UNCASVILLE - As the Innovation boys basketball team celebrated its Division V state tournament championship on Sunday afternoon, seniors Carlos Gonzalez and Armoni Alonso shared a long hug in front of the team’s bench as “Ravens” chants reverberated through the stands at Mohegan Sun Arena.
The embrace between Gonzalez and Alonso represented more than a pair of graduating upperclassmen finishing their high school careers with a state trophy. The duo’s locking arms illustrated a connection that materialized two years prior, one that changed the trajectory of the Ravens’ basketball program in an instant.
Alonso had just finished his sophomore season when Innovation began its merger with Two Rivers High School in Hartford in 2017, one that didn’t seem to have any immediate impact on a Ravens’ basketball team that went 2-33 over its first two years of existence. But the merge brought more than just crowded hallways to Innovation’s building in New Britain. It brought Gonzalez, a gifted sophomore guard and fellow backcourt partner in Lester Emanuel, who poured in a game-high 15 points in the Ravens’ 62-41 championship victory over Old Lyme on Sunday.
“When we merged, we saw a lot of potential and a lot of talent,” Emanuel said. “What [Innovation] was lacking, we had, and vice versa. We saw last year that we could do things that people might not expect.”
Last year included a 16-9 season and a heartbreaking loss to eventual Division V champion Cromwell in the state quarterfinals. For a program that was just five years old, the Ravens had a successful formula in place thanks to their new friends from Two Rivers.
“It gave them belief that they were able to compete with teams at that level,” Innovation head coach Matt Lance said about the defeat at Cromwell. “It also showed them what it took.”

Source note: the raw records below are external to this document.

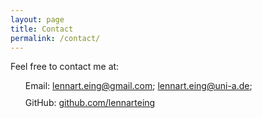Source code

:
 ```yaml
---
layout: page
title: Contact
permalink: /contact/
---
```


<style>
    ul {
        list-style-type: none;
        vertical-align: middle;
        display: table-cell;
    }
    ul li {
        margin-bottom: 10px;
    }
</style>

Feel free to contact me at: 
- Email: [lennart.eing@gmail.com](mailto:lennart.eing@gmail.com); [lennart.eing@uni-a.de](mailto:lennart.eing@uni-a.de);
- GitHub: <a href="https://github.com/lennarteing" target="_blank">github.com/lennarteing</a>
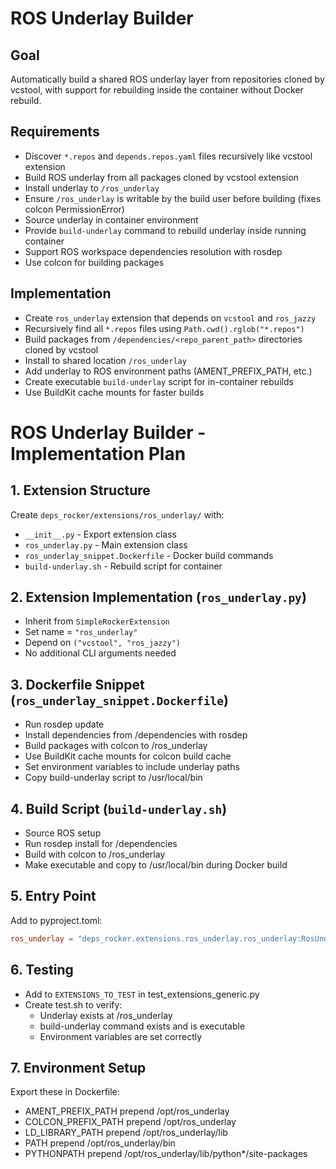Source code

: # ROS Underlay Builder

## Goal
Automatically build a shared ROS underlay layer from repositories cloned by vcstool, with support for rebuilding inside the container without Docker rebuild.

## Requirements
- Discover `*.repos` and `depends.repos.yaml` files recursively like vcstool extension
- Build ROS underlay from all packages cloned by vcstool extension
- Install underlay to `/ros_underlay`
- Ensure `/ros_underlay` is writable by the build user before building (fixes colcon PermissionError)
- Source underlay in container environment
- Provide `build-underlay` command to rebuild underlay inside running container
- Support ROS workspace dependencies resolution with rosdep
- Use colcon for building packages

## Implementation
- Create `ros_underlay` extension that depends on `vcstool` and `ros_jazzy`
- Recursively find all `*.repos` files using `Path.cwd().rglob("*.repos")`
- Build packages from `/dependencies/<repo_parent_path>` directories cloned by vcstool
- Install to shared location `/ros_underlay`
- Add underlay to ROS environment paths (AMENT_PREFIX_PATH, etc.)
- Create executable `build-underlay` script for in-container rebuilds
- Use BuildKit cache mounts for faster builds

# ROS Underlay Builder - Implementation Plan

## 1. Extension Structure
Create `deps_rocker/extensions/ros_underlay/` with:
- `__init__.py` - Export extension class
- `ros_underlay.py` - Main extension class
- `ros_underlay_snippet.Dockerfile` - Docker build commands
- `build-underlay.sh` - Rebuild script for container

## 2. Extension Implementation (`ros_underlay.py`)
- Inherit from `SimpleRockerExtension`
- Set name = `"ros_underlay"`
- Depend on `("vcstool", "ros_jazzy")`
- No additional CLI arguments needed

## 3. Dockerfile Snippet (`ros_underlay_snippet.Dockerfile`)
- Run rosdep update
- Install dependencies from /dependencies with rosdep
- Build packages with colcon to /ros_underlay
- Use BuildKit cache mounts for colcon build cache
- Set environment variables to include underlay paths
- Copy build-underlay script to /usr/local/bin

## 4. Build Script (`build-underlay.sh`)
- Source ROS setup
- Run rosdep install for /dependencies
- Build with colcon to /ros_underlay
- Make executable and copy to /usr/local/bin during Docker build

## 5. Entry Point
Add to pyproject.toml:
```toml
ros_underlay = "deps_rocker.extensions.ros_underlay.ros_underlay:RosUnderlay"
```

## 6. Testing
- Add to `EXTENSIONS_TO_TEST` in test_extensions_generic.py
- Create test.sh to verify:
  - Underlay exists at /ros_underlay
  - build-underlay command exists and is executable
  - Environment variables are set correctly

## 7. Environment Setup
Export these in Dockerfile:
- AMENT_PREFIX_PATH prepend /opt/ros_underlay
- COLCON_PREFIX_PATH prepend /opt/ros_underlay
- LD_LIBRARY_PATH prepend /opt/ros_underlay/lib
- PATH prepend /opt/ros_underlay/bin
- PYTHONPATH prepend /opt/ros_underlay/lib/python*/site-packages
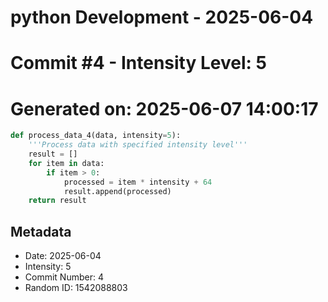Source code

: ﻿# python Development - 2025-06-04
# Commit #4 - Intensity Level: 5
# Generated on: 2025-06-07 14:00:17
```python
def process_data_4(data, intensity=5):
    '''Process data with specified intensity level'''
    result = []
    for item in data:
        if item > 0:
            processed = item * intensity + 64
            result.append(processed)
    return result
```
## Metadata
- Date: 2025-06-04
- Intensity: 5
- Commit Number: 4
- Random ID: 1542088803
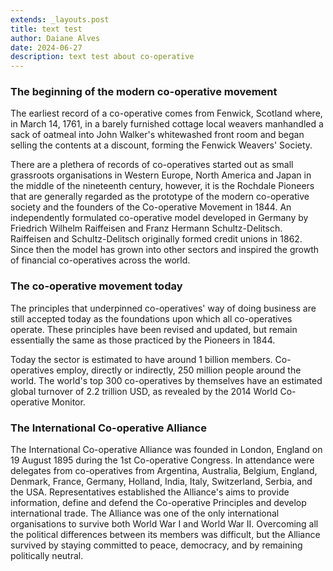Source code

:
 ```yaml
---
extends: _layouts.post
title: text test
author: Daiane Alves
date: 2024-06-27
description: text test about co-operative
---
```


### The beginning of the modern co-operative movement

The earliest record of a co-operative comes from Fenwick, Scotland where, in March 14, 1761, in a barely furnished cottage local weavers manhandled a sack of oatmeal into John Walker's whitewashed front room and began selling the contents at a discount, forming the Fenwick Weavers' Society.

There are a plethera of records of co-operatives started out as small grassroots organisations in Western Europe, North America and Japan in the middle of the nineteenth century, however, it is the Rochdale Pioneers that are generally regarded as the prototype of the modern co-operative society and the founders of the Co-operative Movement in 1844. An independently formulated co-operative model developed in Germany by Friedrich Wilhelm Raiffeisen and Franz Hermann Schultz-Delitsch. Raiffeisen and Schultz-Delitsch originally formed credit unions in 1862. Since then the model has grown into other sectors and inspired the growth of financial co-operatives across the world.

### The co-operative movement today

The principles that underpinned co-operatives' way of doing business are still accepted today as the foundations upon which all co-operatives operate. These principles have been revised and updated, but remain essentially the same as those practiced by the Pioneers in 1844.

Today the sector is estimated to have around 1 billion members. Co-operatives employ, directly or indirectly, 250 million people around the world. The world's top 300 co-operatives by themselves have an estimated global turnover of 2.2 trillion USD, as revealed by the 2014 World Co-operative Monitor. 

### The International Co-operative Alliance

The International Co-operative Alliance was founded in London, England on 19 August 1895 during the 1st Co-operative Congress. In attendance were delegates from co-operatives from Argentina, Australia, Belgium, England, Denmark, France, Germany, Holland, India, Italy, Switzerland, Serbia, and the USA. Representatives established the Alliance's aims to provide information, define and defend the Co-operative Principles and develop international trade. The Alliance was one of the only international organisations to survive both World War I and World War II. Overcoming all the political differences between its members was difficult, but the Alliance survived by staying committed to peace, democracy, and by remaining politically neutral.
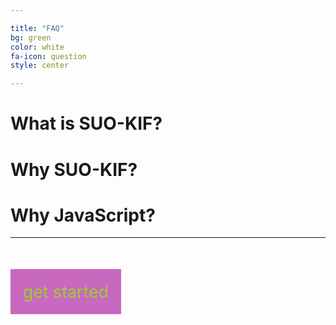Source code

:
 ```yaml
---

title: "FAQ"
bg: green
color: white
fa-icon: question
style: center

---
```


# What is SUO-KIF?

# Why SUO-KIF?

# Why JavaScript?

---

<div style="margin-top:70px;"><a href="https://github.com/Cfeusier/jkif/docs/GETTING_STARTED.md" style="color:#9bcf2f;font-size:20pt;background-color:#c869bf;padding:20px;text-decoration:none;">get started</a></div>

Prior to the merger, Innovation only knew that whatever it took to win a title, they didn’t have it. The early years for the new program were tough for everyone involved, as losses piled up high enough to hide any progress the players might be making in terms of establishing a winning culture.
“Everybody would come in and expect to beat us by 30,” Alonso said. “It was bad. But we stuck together because we knew we had a bigger plan, and it would just take a little longer.”
The plan reached completion as Lance passed the team’s state trophy along to his players. And as the players celebrated with their shiny new medals, Lance couldn’t help but think back to when he had only positive reinforcement to pass around, trying to find the hope in multiple losing seasons.
“Alonso said [earlier this week] that there were games we were trying not to lost by 20,” Lance said of the team’s early years before the fateful merger. “That’s how it was in the beginning. But these kids, I don’t know if they saw the bigger picture, but they committed to the hard work. That’s hard to do as a 15- or 16-year-old kid, to buy into that, when you’re getting your butts kicked every single day.”
Lance was already building momentum prior to the merge, but reinforcements from Two Rivers like Gonzalez and Emanuel represented the necessary final boost to complete Innovation’s rapid ascension to state lore.
“It’s been the perfect mix,” Innovation athletic director Jonathan Winer said. “They probably have about half and half between [the team] in terms of players [from Innovation and Two Rivers].
The merge was the missing piece for both schools, but even some of those involved couldn’t see the marriage turning into a state title in just two seasons.
“After last year when we had Cromwell in the quarters at their place and couldn’t close it out…I thought we would be back,” Winer said. “But to see it happen is amazing.”